* **TASK STATEMENT**: Would you please copy all of the data exactly, skipping the images?

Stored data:

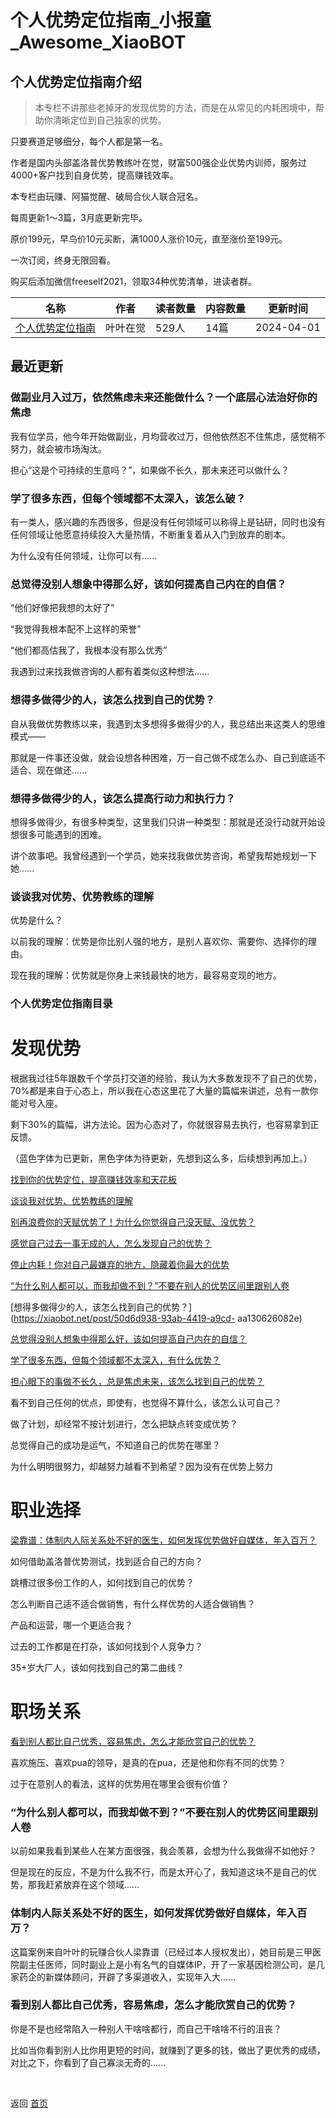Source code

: # 个人优势定位指南_小报童_Awesome_XiaoBOT

## 个人优势定位指南介绍
> 本专栏不讲那些老掉牙的发现优势的方法，而是在从常见的内耗困境中，帮助你清晰定位到自己独家的优势。    
    
只要赛道足够细分，每个人都是第一名。    
    
作者是国内头部盖洛普优势教练叶在觉，财富500强企业优势内训师，服务过4000+客户找到自身优势，提高赚钱效率。    
    
本专栏由玩赚、阿猫觉醒、破局合伙人联合冠名。    
    
每周更新1～3篇，3月底更新完毕。    
    
原价199元，早鸟价10元买断，满1000人涨价10元，直至涨价至199元。    
    
一次订阅，终身无限回看。    
    
购买后添加微信freeself2021，领取34种优势清单，进读者群。  
  


|名称|作者|读者数量|内容数量|更新时间|
|---|---|---|---|---|
|[个人优势定位指南](https://xiaobot.net/p/youshidingwei?refer=9c3f1c95-a052-465a-9902-f6d75080262a)|叶叶在觉|529人|14篇|2024-04-01|

## 最近更新
### 做副业月入过万，依然焦虑未来还能做什么？一个底层心法治好你的焦虑

我有位学员，他今年开始做副业，月均营收过万，但他依然忍不住焦虑，感觉稍不努力，就会被市场淘汰。

担心“这是个可持续的生意吗？”，如果做不长久，那未来还可以做什么？

### 学了很多东西，但每个领域都不太深入，该怎么破？

有一类人，感兴趣的东西很多，但是没有任何领域可以称得上是钻研，同时也没有任何领域让他愿意持续投入大量热情，不断重复着从入门到放弃的剧本。

为什么没有任何领域，让你可以有......

### 总觉得没别人想象中得那么好，该如何提高自己内在的自信？

“他们好像把我想的太好了”

“我觉得我根本配不上这样的荣誉”

“他们都高估我了，我根本没有那么优秀”

我遇到过来找我做咨询的人都有着类似这种想法......

### 想得多做得少的人，该怎么找到自己的优势？

自从我做优势教练以来，我遇到太多想得多做得少的人，我总结出来这类人的思维模式——

那就是一件事还没做，就会设想各种困难，万一自己做不成怎么办、自己到底适不适合、现在做还......

### 想得多做得少的人，该怎么提高行动力和执行力？

想得多做得少，有很多种类型，这里我们只讲一种类型：那就是还没行动就开始设想很多可能遇到的困难。

讲个故事吧。我曾经遇到一个学员，她来找我做优势咨询，希望我帮她规划一下她......

### 谈谈我对优势、优势教练的理解

优势是什么？

以前我的理解：优势是你比别人强的地方，是别人喜欢你、需要你、选择你的理由。

现在我的理解：优势就是你身上来钱最快的地方，最容易变现的地方。

### 个人优势定位指南目录

# 发现优势

根据我过往5年跟数千个学员打交道的经验，我认为大多数发现不了自己的优势，70%都是来自于心态上，所以我在心态这里花了大量的篇幅来讲述，总有一款你能对号入座。

剩下30%的篇幅，讲方法论。因为心态对了，你就很容易去执行，也容易拿到正反馈。

（蓝色字体为已更新，黑色字体为待更新，先想到这么多，后续想到再加上。）

[找到你的优势定位，提高赚钱效率和天花板](https://xiaobot.net/post/3989cad1-b3b4-44e0-83cf-691b88875bde)

[谈谈我对优势、优势教练的理解](https://xiaobot.net/post/3fac8702-c4f0-403c-a9b1-12c02155e2fd)

[别再浪费你的天赋优势了！为什么你觉得自己没天赋、没优势？](https://xiaobot.net/post/223963ff-82bc-45ce-9655-50cd2e9d92c2?refer=d96c3ebb-42f3-45f7-887c-f676545d6f40)

[感觉自己过去一事无成的人，怎么发现自己的优势？](https://xiaobot.net/post/941abe0a-37d9-4170-9dcc-6d94f3328c01?refer=d96c3ebb-42f3-45f7-887c-f676545d6f40)

[停止内耗！你对自己最嫌弃的地方，隐藏着你最大的优势](https://xiaobot.net/post/392b58bf-9fb1-4c02-b1e5-6cb292b441d1?refer=d96c3ebb-42f3-45f7-887c-f676545d6f40)

[“为什么别人都可以，而我却做不到？”不要在别人的优势区间里跟别人卷](https://xiaobot.net/post/1e6d710f-b82e-4757-80f9-ac7c71120a2d)

[想得多做得少的人，该怎么找到自己的优势？](https://xiaobot.net/post/50d6d938-93ab-4419-a9cd-
aa130626082e)

[总觉得没别人想象中得那么好，该如何提高自己内在的自信？](https://xiaobot.net/post/61f7aa9b-c0e0-4652-8462-0ee3a4211f15)

[学了很多东西，但每个领域都不太深入，有什么优势？](https://xiaobot.net/post/151cbe61-eb6b-4737-b2de-b0cddf49f83e)

[担心眼下的事做不长久，总是焦虑未来，该怎么找到自己的优势？](https://xiaobot.net/post/fa24a700-57e2-45b0-acd6-0868314bd441)

看不到自己任何的优点，即使有，也觉得不算什么，该怎么认可自己？

做了计划，却经常不按计划进行，怎么把缺点转变成优势？

总觉得自己的成功是运气，不知道自己的优势在哪里？

为什么明明很努力，却越努力越看不到希望？因为没有在优势上努力

# 职业选择

[梁靠谱：体制内人际关系处不好的医生，如何发挥优势做好自媒体，年入百万？](https://xiaobot.net/post/47efd2a0-a9b3-4309-a679-0e2ce4d90f67?refer=d96c3ebb-42f3-45f7-887c-f676545d6f40)

如何借助盖洛普优势测试，找到适合自己的方向？

跳槽过很多份工作的人，如何找到自己的优势？

怎么判断自己适不适合做销售，有什么样优势的人适合做销售？

产品和运营，哪一个更适合我？

过去的工作都是在打杂，该如何找到个人竞争力？

35+岁大厂人，该如何找到自己的第二曲线？

# 职场关系

[看到别人都比自己优秀，容易焦虑，怎么才能欣赏自己的优势？](https://xiaobot.net/post/fa472981-41f8-4368-ba1d-24d5771d879e?refer=d96c3ebb-42f3-45f7-887c-f676545d6f40)

喜欢施压、喜欢pua的领导，是真的在pua，还是他和你有不同的优势？

过于在意别人的看法，这样的优势用在哪里会很有价值？

### “为什么别人都可以，而我却做不到？”不要在别人的优势区间里跟别人卷

以前如果我看到某些人在某方面很强，我会羡慕，会想为什么我做得不如他好？

但是现在的反应，不是为什么我不行，而是太开心了，我知道这块不是自己的优势，那我赶紧放弃在这个领域......

### 体制内人际关系处不好的医生，如何发挥优势做好自媒体，年入百万？

这篇案例来自叶叶的玩赚合伙人梁靠谱（已经过本人授权发出），她目前是三甲医院副主任医师，同时副业上是小有名气的自媒体IP，开了一家基因检测公司，是几家药企的新媒体顾问，开辟了多渠道收入，实现年入大......

### 看到别人都比自己优秀，容易焦虑，怎么才能欣赏自己的优势？

你是不是也经常陷入一种别人干啥啥都行，而自己干啥啥不行的沮丧？

比如当你看到别人比你用更短的时间，就赚到了更多的钱，做出了更优秀的成绩，对比之下，你看到了自己寡淡无奇的......


<a href="https://github.com/Reno9527/awesome-xiaobot" style="color: white; text-decoration: none;">awesome-xiaobot</a>

返回 [首页](../README.md)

* **TASK OUTPUT**:
Source code

: # 个人优势定位指南_小报童_Awesome_XiaoBOT

## 个人优势定位指南介绍
> 本专栏不讲那些老掉牙的发现优势的方法，而是在从常见的内耗困境中，帮助你清晰定位到自己独家的优势。    
    
只要赛道足够细分，每个人都是第一名。    
    
作者是国内头部盖洛普优势教练叶在觉，财富500强企业优势内训师，服务过4000+客户找到自身优势，提高赚钱效率。    
    
本专栏由玩赚、阿猫觉醒、破局合伙人联合冠名。    
    
每周更新1～3篇，3月底更新完毕。    
    
原价199元，早鸟价10元买断，满1000人涨价10元，直至涨价至199元。    
    
一次订阅，终身无限回看。    
    
购买后添加微信freeself2021，领取34种优势清单，进读者群。  
  


|名称|作者|读者数量|内容数量|更新时间|
|---|---|---|---|---|
|[个人优势定位指南](https://xiaobot.net/p/youshidingwei?refer=9c3f1c95-a052-465a-9902-f6d75080262a)|叶叶在觉|529人|14篇|2024-04-01|

## 最近更新
### 做副业月入过万，依然焦虑未来还能做什么？一个底层心法治好你的焦虑

我有位学员，他今年开始做副业，月均营收过万，但他依然忍不住焦虑，感觉稍不努力，就会被市场淘汰。

担心“这是个可持续的生意吗？”，如果做不长久，那未来还可以做什么？

### 学了很多东西，但每个领域都不太深入，该怎么破？

有一类人，感兴趣的东西很多，但是没有任何领域可以称得上是钻研，同时也没有任何领域让他愿意持续投入大量热情，不断重复着从入门到放弃的剧本。

为什么没有任何领域，让你可以有......

### 总觉得没别人想象中得那么好，该如何提高自己内在的自信？

“他们好像把我想的太好了”

“我觉得我根本配不上这样的荣誉”

“他们都高估我了，我根本没有那么优秀”

我遇到过来找我做咨询的人都有着类似这种想法......

### 想得多做得少的人，该怎么找到自己的优势？

自从我做优势教练以来，我遇到太多想得多做得少的人，我总结出来这类人的思维模式——

那就是一件事还没做，就会设想各种困难，万一自己做不成怎么办、自己到底适不适合、现在做还......

### 想得多做得少的人，该怎么提高行动力和执行力？

想得多做得少，有很多种类型，这里我们只讲一种类型：那就是还没行动就开始设想很多可能遇到的困难。

讲个故事吧。我曾经遇到一个学员，她来找我做优势咨询，希望我帮她规划一下她......

### 谈谈我对优势、优势教练的理解

优势是什么？

以前我的理解：优势是你比别人强的地方，是别人喜欢你、需要你、选择你的理由。

现在我的理解：优势就是你身上来钱最快的地方，最容易变现的地方。

### 个人优势定位指南目录

# 发现优势

根据我过往5年跟数千个学员打交道的经验，我认为大多数发现不了自己的优势，70%都是来自于心态上，所以我在心态这里花了大量的篇幅来讲述，总有一款你能对号入座。

剩下30%的篇幅，讲方法论。因为心态对了，你就很容易去执行，也容易拿到正反馈。

（蓝色字体为已更新，黑色字体为待更新，先想到这么多，后续想到再加上。）

[找到你的优势定位，提高赚钱效率和天花板](https://xiaobot.net/post/3989cad1-b3b4-44e0-83cf-691b88875bde)

[谈谈我对优势、优势教练的理解](https://xiaobot.net/post/3fac8702-c4f0-403c-a9b1-12c02155e2fd)

[别再浪费你的天赋优势了！为什么你觉得自己没天赋、没优势？](https://xiaobot.net/post/223963ff-82bc-45ce-9655-50cd2e9d92c2?refer=d96c3ebb-42f3-45f7-887c-f676545d6f40)

[感觉自己过去一事无成的人，怎么发现自己的优势？](https://xiaobot.net/post/941abe0a-37d9-4170-9dcc-6d94f3328c01?refer=d96c3ebb-42f3-45f7-887c-f676545d6f40)

[停止内耗！你对自己最嫌弃的地方，隐藏着你最大的优势](https://xiaobot.net/post/392b58bf-9fb1-4c02-b1e5-6cb292b441d1?refer=d96c3ebb-42f3-45f7-887c-f676545d6f40)

[“为什么别人都可以，而我却做不到？”不要在别人的优势区间里跟别人卷](https://xiaobot.net/post/1e6d710f-b82e-4757-80f9-ac7c71120a2d)

[想得多做得少的人，该怎么找到自己的优势？](https://xiaobot.net/post/50d6d938-93ab-4419-a9cd-
aa130626082e)

[总觉得没别人想象中得那么好，该如何提高自己内在的自信？](https://xiaobot.net/post/61f7aa9b-c0e0-4652-8462-0ee3a4211f15)

[学了很多东西，但每个领域都不太深入，有什么优势？](https://xiaobot.net/post/151cbe61-eb6b-4737-b2de-b0cddf49f83e)

[担心眼下的事做不长久，总是焦虑未来，该怎么找到自己的优势？](https://xiaobot.net/post/fa24a700-57e2-45b0-acd6-0868314bd441)

看不到自己任何的优点，即使有，也觉得不算什么，该怎么认可自己？

做了计划，却经常不按计划进行，怎么把缺点转变成优势？

总觉得自己的成功是运气，不知道自己的优势在哪里？

为什么明明很努力，却越努力越看不到希望？因为没有在优势上努力

# 职业选择

[梁靠谱：体制内人际关系处不好的医生，如何发挥优势做好自媒体，年入百万？](https://xiaobot.net/post/47efd2a0-a9b3-4309-a679-0e2ce4d90f67?refer=d96c3ebb-42f3-45f7-887c-f676545d6f40)

如何借助盖洛普优势测试，找到适合自己的方向？

跳槽过很多份工作的人，如何找到自己的优势？

怎么判断自己适不适合做销售，有什么样优势的人适合做销售？

产品和运营，哪一个更适合我？

过去的工作都是在打杂，该如何找到个人竞争力？

35+岁大厂人，该如何找到自己的第二曲线？

# 职场关系

[看到别人都比自己优秀，容易焦虑，怎么才能欣赏自己的优势？](https://xiaobot.net/post/fa472981-41f8-4368-ba1d-24d5771d879e?refer=d96c3ebb-42f3-45f7-887c-f676545d6f40)

喜欢施压、喜欢pua的领导，是真的在pua，还是他和你有不同的优势？

过于在意别人的看法，这样的优势用在哪里会很有价值？

### “为什么别人都可以，而我却做不到？”不要在别人的优势区间里跟别人卷

以前如果我看到某些人在某方面很强，我会羡慕，会想为什么我做得不如他好？

但是现在的反应，不是为什么我不行，而是太开心了，我知道这块不是自己的优势，那我赶紧放弃在这个领域......

### 体制内人际关系处不好的医生，如何发挥优势做好自媒体，年入百万？

这篇案例来自叶叶的玩赚合伙人梁靠谱（已经过本人授权发出），她目前是三甲医院副主任医师，同时副业上是小有名气的自媒体IP，开了一家基因检测公司，是几家药企的新媒体顾问，开辟了多渠道收入，实现年入大......

### 看到别人都比自己优秀，容易焦虑，怎么才能欣赏自己的优势？

你是不是也经常陷入一种别人干啥啥都行，而自己干啥啥不行的沮丧？

比如当你看到别人比你用更短的时间，就赚到了更多的钱，做出了更优秀的成绩，对比之下，你看到了自己寡淡无奇的......


<a href="https://github.com/Reno9527/awesome-xiaobot" style="color: white; text-decoration: none;">awesome-xiaobot</a>

返回 [首页](../README.md)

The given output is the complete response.